** Opening Provided information block **
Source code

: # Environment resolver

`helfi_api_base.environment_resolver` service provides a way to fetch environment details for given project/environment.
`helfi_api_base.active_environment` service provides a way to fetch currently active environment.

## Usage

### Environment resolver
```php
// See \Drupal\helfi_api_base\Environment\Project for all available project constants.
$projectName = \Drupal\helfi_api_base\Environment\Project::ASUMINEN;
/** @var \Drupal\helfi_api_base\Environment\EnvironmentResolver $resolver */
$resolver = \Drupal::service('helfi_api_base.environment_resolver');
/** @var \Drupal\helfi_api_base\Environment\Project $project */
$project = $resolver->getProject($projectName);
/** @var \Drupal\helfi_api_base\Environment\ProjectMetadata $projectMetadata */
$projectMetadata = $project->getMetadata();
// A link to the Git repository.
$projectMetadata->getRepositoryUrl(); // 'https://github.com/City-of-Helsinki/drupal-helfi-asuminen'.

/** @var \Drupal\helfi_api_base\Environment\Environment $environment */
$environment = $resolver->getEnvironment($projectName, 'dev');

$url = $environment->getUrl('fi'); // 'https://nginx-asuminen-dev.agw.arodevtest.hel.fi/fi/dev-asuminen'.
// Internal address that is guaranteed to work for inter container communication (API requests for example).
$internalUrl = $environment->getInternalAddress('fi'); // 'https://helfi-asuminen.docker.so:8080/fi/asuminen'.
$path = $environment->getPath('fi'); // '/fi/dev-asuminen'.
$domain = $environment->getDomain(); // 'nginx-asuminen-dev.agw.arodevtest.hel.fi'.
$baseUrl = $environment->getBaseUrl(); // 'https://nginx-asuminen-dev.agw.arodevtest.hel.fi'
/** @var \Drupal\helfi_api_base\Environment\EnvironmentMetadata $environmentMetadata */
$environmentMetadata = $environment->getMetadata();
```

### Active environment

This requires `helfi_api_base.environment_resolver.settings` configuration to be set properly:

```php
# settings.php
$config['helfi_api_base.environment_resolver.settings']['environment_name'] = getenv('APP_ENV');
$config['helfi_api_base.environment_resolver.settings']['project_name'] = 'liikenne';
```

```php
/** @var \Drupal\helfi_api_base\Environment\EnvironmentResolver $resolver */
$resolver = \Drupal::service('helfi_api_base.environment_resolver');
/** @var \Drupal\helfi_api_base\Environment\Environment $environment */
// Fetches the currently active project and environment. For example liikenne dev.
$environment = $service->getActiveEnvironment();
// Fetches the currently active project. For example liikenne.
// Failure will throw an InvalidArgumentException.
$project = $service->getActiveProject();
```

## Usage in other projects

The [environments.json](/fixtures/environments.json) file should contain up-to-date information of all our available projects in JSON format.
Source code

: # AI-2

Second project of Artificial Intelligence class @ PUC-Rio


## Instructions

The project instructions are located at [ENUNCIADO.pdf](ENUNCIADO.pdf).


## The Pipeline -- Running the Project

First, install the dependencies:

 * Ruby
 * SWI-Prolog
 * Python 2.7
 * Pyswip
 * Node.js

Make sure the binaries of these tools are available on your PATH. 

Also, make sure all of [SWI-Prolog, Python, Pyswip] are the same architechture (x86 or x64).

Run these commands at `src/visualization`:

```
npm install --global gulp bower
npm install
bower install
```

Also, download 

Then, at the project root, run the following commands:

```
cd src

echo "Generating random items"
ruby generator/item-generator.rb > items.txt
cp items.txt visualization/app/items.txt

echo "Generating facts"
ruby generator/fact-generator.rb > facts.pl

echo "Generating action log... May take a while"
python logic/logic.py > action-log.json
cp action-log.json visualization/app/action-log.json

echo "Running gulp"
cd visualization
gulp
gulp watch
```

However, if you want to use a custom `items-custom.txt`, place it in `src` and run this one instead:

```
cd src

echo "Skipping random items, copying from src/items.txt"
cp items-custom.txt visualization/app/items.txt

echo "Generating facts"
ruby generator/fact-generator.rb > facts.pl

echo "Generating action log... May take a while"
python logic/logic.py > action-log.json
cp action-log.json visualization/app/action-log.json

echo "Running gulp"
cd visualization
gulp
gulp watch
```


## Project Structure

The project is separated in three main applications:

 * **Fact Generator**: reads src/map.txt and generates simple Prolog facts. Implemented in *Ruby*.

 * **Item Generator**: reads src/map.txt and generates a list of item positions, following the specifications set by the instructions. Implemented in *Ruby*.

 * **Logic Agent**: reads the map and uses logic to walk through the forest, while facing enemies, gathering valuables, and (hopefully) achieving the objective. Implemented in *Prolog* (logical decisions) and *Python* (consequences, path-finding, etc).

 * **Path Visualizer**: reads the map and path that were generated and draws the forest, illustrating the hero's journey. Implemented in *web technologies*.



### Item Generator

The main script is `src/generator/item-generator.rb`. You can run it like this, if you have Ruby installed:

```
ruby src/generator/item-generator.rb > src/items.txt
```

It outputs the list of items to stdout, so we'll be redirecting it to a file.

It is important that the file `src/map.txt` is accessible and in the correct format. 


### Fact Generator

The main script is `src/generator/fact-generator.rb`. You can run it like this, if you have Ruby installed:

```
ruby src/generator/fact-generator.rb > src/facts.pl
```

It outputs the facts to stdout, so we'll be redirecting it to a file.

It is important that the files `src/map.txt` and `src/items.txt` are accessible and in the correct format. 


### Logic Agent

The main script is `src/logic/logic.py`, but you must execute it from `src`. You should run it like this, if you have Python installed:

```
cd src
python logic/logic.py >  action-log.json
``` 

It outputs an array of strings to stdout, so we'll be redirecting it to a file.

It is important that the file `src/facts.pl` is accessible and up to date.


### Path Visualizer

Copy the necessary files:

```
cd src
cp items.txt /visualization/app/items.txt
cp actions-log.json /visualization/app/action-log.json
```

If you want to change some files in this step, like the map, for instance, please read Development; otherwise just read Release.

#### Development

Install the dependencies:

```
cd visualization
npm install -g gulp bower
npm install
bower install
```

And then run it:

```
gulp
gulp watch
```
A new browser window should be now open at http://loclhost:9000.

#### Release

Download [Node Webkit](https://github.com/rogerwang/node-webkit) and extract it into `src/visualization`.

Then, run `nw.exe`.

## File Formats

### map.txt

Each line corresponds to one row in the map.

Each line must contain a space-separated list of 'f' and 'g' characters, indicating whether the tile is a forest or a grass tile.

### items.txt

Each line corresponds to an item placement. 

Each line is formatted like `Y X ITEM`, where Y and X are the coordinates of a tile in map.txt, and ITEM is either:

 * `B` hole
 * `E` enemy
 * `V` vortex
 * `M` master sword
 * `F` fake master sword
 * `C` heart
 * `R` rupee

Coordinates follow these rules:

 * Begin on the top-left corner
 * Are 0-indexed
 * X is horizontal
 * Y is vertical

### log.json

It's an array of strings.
** Closing Provided information block **
**Task to carry out:** Search the records for the word "correct", then list every line that has it.

**Exercise answer:**
It is important that the file `src/map.txt` is accessible and in the correct format. 
It is important that the files `src/map.txt` and `src/items.txt` are accessible and in the correct format. 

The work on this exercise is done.